[Try it] Pull out each line of the records holding the string "style".
---- Records for this task
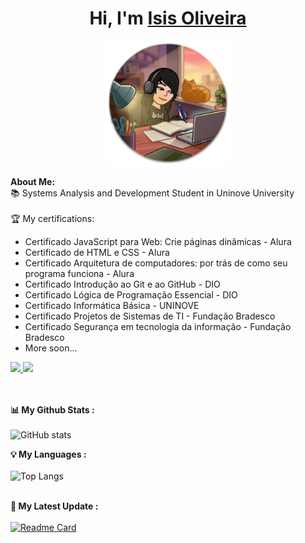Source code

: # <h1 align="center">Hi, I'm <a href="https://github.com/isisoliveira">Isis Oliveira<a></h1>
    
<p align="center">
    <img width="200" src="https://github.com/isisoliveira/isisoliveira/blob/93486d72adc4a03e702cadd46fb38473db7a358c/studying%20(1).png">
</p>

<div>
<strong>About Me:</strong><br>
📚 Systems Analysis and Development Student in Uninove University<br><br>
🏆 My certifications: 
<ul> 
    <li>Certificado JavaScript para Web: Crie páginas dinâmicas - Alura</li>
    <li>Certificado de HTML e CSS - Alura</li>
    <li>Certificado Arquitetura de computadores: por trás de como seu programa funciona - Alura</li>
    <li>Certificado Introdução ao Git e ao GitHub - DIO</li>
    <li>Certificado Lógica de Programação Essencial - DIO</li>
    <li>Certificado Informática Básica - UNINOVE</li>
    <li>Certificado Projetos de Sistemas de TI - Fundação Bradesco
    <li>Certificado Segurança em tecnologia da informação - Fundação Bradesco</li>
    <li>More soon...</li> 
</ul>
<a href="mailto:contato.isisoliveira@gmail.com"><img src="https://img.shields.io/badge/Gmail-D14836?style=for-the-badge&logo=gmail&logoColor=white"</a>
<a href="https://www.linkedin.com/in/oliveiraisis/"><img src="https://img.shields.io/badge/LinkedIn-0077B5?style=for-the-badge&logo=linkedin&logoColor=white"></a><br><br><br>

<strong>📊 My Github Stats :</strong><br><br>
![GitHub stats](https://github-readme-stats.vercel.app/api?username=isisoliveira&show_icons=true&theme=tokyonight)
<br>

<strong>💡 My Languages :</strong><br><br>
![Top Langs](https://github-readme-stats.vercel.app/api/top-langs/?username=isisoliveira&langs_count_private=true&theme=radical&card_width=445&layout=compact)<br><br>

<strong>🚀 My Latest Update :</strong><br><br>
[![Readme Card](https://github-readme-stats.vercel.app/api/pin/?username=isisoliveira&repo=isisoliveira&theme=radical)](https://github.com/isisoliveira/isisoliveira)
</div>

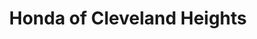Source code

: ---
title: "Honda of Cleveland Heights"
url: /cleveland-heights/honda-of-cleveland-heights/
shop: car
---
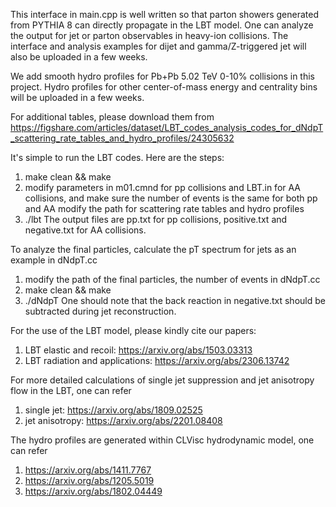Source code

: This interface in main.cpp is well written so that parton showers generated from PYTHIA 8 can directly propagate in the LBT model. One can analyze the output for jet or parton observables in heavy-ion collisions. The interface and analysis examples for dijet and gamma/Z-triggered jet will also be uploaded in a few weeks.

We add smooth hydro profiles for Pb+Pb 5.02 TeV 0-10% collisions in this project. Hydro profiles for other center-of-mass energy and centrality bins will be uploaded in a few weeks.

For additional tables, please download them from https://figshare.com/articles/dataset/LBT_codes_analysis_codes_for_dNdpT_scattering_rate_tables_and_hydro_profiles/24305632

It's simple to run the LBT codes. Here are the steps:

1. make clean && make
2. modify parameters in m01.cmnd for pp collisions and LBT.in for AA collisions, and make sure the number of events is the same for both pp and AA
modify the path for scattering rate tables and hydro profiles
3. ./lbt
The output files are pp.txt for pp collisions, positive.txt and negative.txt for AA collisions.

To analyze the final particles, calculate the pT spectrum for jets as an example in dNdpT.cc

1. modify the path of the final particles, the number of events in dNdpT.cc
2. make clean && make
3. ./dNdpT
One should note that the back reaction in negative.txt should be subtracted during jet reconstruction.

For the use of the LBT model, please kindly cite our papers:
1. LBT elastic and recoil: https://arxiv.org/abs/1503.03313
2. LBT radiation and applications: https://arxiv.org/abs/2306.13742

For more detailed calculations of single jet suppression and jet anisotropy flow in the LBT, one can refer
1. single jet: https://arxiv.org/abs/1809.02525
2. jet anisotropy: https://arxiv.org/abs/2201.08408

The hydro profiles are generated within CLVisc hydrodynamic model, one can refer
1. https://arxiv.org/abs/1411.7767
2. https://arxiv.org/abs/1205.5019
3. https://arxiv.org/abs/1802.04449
--------
[Response area]
<a href="mailto:contato.isisoliveira@gmail.com"><img src="https://img.shields.io/badge/Gmail-D14836?style=for-the-badge&logo=gmail&logoColor=white"</a>
<a href="https://www.linkedin.com/in/oliveiraisis/"><img src="https://img.shields.io/badge/LinkedIn-0077B5?style=for-the-badge&logo=linkedin&logoColor=white"></a><br><br><br>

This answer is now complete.